■ RECORD SET:
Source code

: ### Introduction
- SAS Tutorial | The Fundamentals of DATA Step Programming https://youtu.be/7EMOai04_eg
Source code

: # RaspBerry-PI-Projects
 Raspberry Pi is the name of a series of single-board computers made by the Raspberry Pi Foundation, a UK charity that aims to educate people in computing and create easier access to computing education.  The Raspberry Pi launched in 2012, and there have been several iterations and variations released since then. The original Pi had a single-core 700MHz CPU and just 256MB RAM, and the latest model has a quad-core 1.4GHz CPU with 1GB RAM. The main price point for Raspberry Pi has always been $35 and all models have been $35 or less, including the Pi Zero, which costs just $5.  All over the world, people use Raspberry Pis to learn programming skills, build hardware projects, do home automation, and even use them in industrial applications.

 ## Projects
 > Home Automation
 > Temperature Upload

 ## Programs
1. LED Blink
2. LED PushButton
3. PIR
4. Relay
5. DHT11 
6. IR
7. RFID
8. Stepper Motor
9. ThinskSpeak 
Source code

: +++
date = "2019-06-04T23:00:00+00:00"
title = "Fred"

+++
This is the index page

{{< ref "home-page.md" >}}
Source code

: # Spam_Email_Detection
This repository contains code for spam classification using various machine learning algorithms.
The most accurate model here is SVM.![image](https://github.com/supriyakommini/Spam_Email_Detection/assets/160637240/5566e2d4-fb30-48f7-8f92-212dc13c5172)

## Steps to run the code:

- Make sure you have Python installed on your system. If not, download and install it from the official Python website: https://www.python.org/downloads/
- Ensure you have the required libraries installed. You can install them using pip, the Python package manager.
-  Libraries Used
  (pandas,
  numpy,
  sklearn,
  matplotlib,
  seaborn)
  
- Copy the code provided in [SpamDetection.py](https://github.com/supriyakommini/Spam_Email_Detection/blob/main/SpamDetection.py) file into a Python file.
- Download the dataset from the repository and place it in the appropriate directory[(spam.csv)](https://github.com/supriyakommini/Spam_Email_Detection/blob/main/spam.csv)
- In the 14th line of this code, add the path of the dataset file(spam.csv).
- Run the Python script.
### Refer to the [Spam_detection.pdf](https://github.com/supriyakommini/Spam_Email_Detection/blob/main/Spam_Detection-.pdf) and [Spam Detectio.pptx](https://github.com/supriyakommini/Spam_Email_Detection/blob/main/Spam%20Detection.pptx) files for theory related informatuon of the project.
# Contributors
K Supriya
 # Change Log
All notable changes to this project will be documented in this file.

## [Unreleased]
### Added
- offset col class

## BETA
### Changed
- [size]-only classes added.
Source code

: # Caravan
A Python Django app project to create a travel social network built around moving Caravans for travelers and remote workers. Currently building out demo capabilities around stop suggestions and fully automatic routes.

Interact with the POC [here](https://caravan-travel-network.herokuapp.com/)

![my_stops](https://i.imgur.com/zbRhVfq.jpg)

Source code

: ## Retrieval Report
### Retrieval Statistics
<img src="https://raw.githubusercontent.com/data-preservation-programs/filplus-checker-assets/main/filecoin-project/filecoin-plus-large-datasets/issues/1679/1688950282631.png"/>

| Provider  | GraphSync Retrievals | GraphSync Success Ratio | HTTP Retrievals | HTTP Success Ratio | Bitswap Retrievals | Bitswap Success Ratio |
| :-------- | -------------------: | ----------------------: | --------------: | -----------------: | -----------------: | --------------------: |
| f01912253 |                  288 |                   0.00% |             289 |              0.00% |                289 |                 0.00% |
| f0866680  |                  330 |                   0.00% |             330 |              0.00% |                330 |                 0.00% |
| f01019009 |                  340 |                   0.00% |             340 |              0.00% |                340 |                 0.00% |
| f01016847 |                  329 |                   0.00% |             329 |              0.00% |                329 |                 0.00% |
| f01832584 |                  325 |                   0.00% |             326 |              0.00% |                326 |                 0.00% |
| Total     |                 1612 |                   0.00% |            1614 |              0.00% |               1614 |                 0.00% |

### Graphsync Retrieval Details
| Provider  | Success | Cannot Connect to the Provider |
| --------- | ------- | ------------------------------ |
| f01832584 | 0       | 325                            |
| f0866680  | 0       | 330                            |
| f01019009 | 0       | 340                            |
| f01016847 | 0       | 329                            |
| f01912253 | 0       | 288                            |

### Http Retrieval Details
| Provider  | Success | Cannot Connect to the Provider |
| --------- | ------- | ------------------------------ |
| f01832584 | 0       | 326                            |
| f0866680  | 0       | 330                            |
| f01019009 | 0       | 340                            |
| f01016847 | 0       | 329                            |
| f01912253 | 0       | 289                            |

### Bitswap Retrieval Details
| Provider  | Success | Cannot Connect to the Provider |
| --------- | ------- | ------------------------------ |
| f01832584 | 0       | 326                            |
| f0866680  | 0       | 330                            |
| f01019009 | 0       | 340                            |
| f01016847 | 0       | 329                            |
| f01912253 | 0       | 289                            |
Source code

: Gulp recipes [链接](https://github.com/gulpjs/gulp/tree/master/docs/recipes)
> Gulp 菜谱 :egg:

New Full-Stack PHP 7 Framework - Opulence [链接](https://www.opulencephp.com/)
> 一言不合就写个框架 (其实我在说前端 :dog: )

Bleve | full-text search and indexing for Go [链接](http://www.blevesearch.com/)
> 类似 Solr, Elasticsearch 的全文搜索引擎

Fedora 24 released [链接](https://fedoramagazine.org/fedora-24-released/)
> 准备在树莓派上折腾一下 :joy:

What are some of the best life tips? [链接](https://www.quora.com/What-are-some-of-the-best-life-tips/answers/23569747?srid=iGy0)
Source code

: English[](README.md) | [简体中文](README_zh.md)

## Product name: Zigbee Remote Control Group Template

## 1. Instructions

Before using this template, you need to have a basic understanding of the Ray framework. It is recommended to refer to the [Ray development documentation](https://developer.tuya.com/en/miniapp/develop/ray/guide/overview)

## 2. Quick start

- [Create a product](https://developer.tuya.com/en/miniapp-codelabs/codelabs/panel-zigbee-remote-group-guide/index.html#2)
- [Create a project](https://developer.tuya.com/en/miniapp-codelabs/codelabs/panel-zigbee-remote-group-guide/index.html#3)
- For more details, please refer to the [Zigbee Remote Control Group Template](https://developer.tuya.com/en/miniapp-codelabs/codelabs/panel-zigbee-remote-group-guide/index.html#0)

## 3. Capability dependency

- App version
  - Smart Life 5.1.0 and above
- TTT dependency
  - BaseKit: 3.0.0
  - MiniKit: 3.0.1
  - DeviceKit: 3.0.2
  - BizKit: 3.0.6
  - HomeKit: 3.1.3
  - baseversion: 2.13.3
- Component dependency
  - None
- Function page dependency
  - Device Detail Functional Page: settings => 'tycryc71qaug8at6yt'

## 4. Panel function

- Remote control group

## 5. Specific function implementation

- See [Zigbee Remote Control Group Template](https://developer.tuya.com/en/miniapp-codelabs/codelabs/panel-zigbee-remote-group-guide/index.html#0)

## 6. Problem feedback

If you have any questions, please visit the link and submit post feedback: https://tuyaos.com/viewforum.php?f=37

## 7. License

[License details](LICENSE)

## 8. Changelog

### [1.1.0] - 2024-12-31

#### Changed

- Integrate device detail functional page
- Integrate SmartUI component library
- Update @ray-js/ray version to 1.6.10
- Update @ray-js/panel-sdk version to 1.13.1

■ TASK DESCRIPTION: Give the data back in full, exactly as written.

■ RESPONSE TO THE EXERCISE:
Source code

: ### Introduction
- SAS Tutorial | The Fundamentals of DATA Step Programming https://youtu.be/7EMOai04_eg
Source code

: # RaspBerry-PI-Projects
 Raspberry Pi is the name of a series of single-board computers made by the Raspberry Pi Foundation, a UK charity that aims to educate people in computing and create easier access to computing education.  The Raspberry Pi launched in 2012, and there have been several iterations and variations released since then. The original Pi had a single-core 700MHz CPU and just 256MB RAM, and the latest model has a quad-core 1.4GHz CPU with 1GB RAM. The main price point for Raspberry Pi has always been $35 and all models have been $35 or less, including the Pi Zero, which costs just $5.  All over the world, people use Raspberry Pis to learn programming skills, build hardware projects, do home automation, and even use them in industrial applications.

 ## Projects
 > Home Automation
 > Temperature Upload

 ## Programs
1. LED Blink
2. LED PushButton
3. PIR
4. Relay
5. DHT11 
6. IR
7. RFID
8. Stepper Motor
9. ThinskSpeak 
Source code

: +++
date = "2019-06-04T23:00:00+00:00"
title = "Fred"

+++
This is the index page

{{< ref "home-page.md" >}}
Source code

: # Spam_Email_Detection
This repository contains code for spam classification using various machine learning algorithms.
The most accurate model here is SVM.![image](https://github.com/supriyakommini/Spam_Email_Detection/assets/160637240/5566e2d4-fb30-48f7-8f92-212dc13c5172)

## Steps to run the code:

- Make sure you have Python installed on your system. If not, download and install it from the official Python website: https://www.python.org/downloads/
- Ensure you have the required libraries installed. You can install them using pip, the Python package manager.
-  Libraries Used
  (pandas,
  numpy,
  sklearn,
  matplotlib,
  seaborn)
  
- Copy the code provided in [SpamDetection.py](https://github.com/supriyakommini/Spam_Email_Detection/blob/main/SpamDetection.py) file into a Python file.
- Download the dataset from the repository and place it in the appropriate directory[(spam.csv)](https://github.com/supriyakommini/Spam_Email_Detection/blob/main/spam.csv)
- In the 14th line of this code, add the path of the dataset file(spam.csv).
- Run the Python script.
### Refer to the [Spam_detection.pdf](https://github.com/supriyakommini/Spam_Email_Detection/blob/main/Spam_Detection-.pdf) and [Spam Detectio.pptx](https://github.com/supriyakommini/Spam_Email_Detection/blob/main/Spam%20Detection.pptx) files for theory related informatuon of the project.
# Contributors
K Supriya
 # Change Log
All notable changes to this project will be documented in this file.

## [Unreleased]
### Added
- offset col class

## BETA
### Changed
- [size]-only classes added.
Source code

: # Caravan
A Python Django app project to create a travel social network built around moving Caravans for travelers and remote workers. Currently building out demo capabilities around stop suggestions and fully automatic routes.

Interact with the POC [here](https://caravan-travel-network.herokuapp.com/)

![my_stops](https://i.imgur.com/zbRhVfq.jpg)

Source code

: ## Retrieval Report
### Retrieval Statistics
<img src="https://raw.githubusercontent.com/data-preservation-programs/filplus-checker-assets/main/filecoin-project/filecoin-plus-large-datasets/issues/1679/1688950282631.png"/>

| Provider  | GraphSync Retrievals | GraphSync Success Ratio | HTTP Retrievals | HTTP Success Ratio | Bitswap Retrievals | Bitswap Success Ratio |
| :-------- | -------------------: | ----------------------: | --------------: | -----------------: | -----------------: | --------------------: |
| f01912253 |                  288 |                   0.00% |             289 |              0.00% |                289 |                 0.00% |
| f0866680  |                  330 |                   0.00% |             330 |              0.00% |                330 |                 0.00% |
| f01019009 |                  340 |                   0.00% |             340 |              0.00% |                340 |                 0.00% |
| f01016847 |                  329 |                   0.00% |             329 |              0.00% |                329 |                 0.00% |
| f01832584 |                  325 |                   0.00% |             326 |              0.00% |                326 |                 0.00% |
| Total     |                 1612 |                   0.00% |            1614 |              0.00% |               1614 |                 0.00% |

### Graphsync Retrieval Details
| Provider  | Success | Cannot Connect to the Provider |
| --------- | ------- | ------------------------------ |
| f01832584 | 0       | 325                            |
| f0866680  | 0       | 330                            |
| f01019009 | 0       | 340                            |
| f01016847 | 0       | 329                            |
| f01912253 | 0       | 288                            |

### Http Retrieval Details
| Provider  | Success | Cannot Connect to the Provider |
| --------- | ------- | ------------------------------ |
| f01832584 | 0       | 326                            |
| f0866680  | 0       | 330                            |
| f01019009 | 0       | 340                            |
| f01016847 | 0       | 329                            |
| f01912253 | 0       | 289                            |

### Bitswap Retrieval Details
| Provider  | Success | Cannot Connect to the Provider |
| --------- | ------- | ------------------------------ |
| f01832584 | 0       | 326                            |
| f0866680  | 0       | 330                            |
| f01019009 | 0       | 340                            |
| f01016847 | 0       | 329                            |
| f01912253 | 0       | 289                            |
Source code

: Gulp recipes [链接](https://github.com/gulpjs/gulp/tree/master/docs/recipes)
> Gulp 菜谱 :egg:

New Full-Stack PHP 7 Framework - Opulence [链接](https://www.opulencephp.com/)
> 一言不合就写个框架 (其实我在说前端 :dog: )

Bleve | full-text search and indexing for Go [链接](http://www.blevesearch.com/)
> 类似 Solr, Elasticsearch 的全文搜索引擎

Fedora 24 released [链接](https://fedoramagazine.org/fedora-24-released/)
> 准备在树莓派上折腾一下 :joy:

What are some of the best life tips? [链接](https://www.quora.com/What-are-some-of-the-best-life-tips/answers/23569747?srid=iGy0)
Source code

: English[](README.md) | [简体中文](README_zh.md)

## Product name: Zigbee Remote Control Group Template

## 1. Instructions

Before using this template, you need to have a basic understanding of the Ray framework. It is recommended to refer to the [Ray development documentation](https://developer.tuya.com/en/miniapp/develop/ray/guide/overview)

## 2. Quick start

- [Create a product](https://developer.tuya.com/en/miniapp-codelabs/codelabs/panel-zigbee-remote-group-guide/index.html#2)
- [Create a project](https://developer.tuya.com/en/miniapp-codelabs/codelabs/panel-zigbee-remote-group-guide/index.html#3)
- For more details, please refer to the [Zigbee Remote Control Group Template](https://developer.tuya.com/en/miniapp-codelabs/codelabs/panel-zigbee-remote-group-guide/index.html#0)

## 3. Capability dependency

- App version
  - Smart Life 5.1.0 and above
- TTT dependency
  - BaseKit: 3.0.0
  - MiniKit: 3.0.1
  - DeviceKit: 3.0.2
  - BizKit: 3.0.6
  - HomeKit: 3.1.3
  - baseversion: 2.13.3
- Component dependency
  - None
- Function page dependency
  - Device Detail Functional Page: settings => 'tycryc71qaug8at6yt'

## 4. Panel function

- Remote control group

## 5. Specific function implementation

- See [Zigbee Remote Control Group Template](https://developer.tuya.com/en/miniapp-codelabs/codelabs/panel-zigbee-remote-group-guide/index.html#0)

## 6. Problem feedback

If you have any questions, please visit the link and submit post feedback: https://tuyaos.com/viewforum.php?f=37

## 7. License

[License details](LICENSE)

## 8. Changelog

### [1.1.0] - 2024-12-31

#### Changed

- Integrate device detail functional page
- Integrate SmartUI component library
- Update @ray-js/ray version to 1.6.10
- Update @ray-js/panel-sdk version to 1.13.1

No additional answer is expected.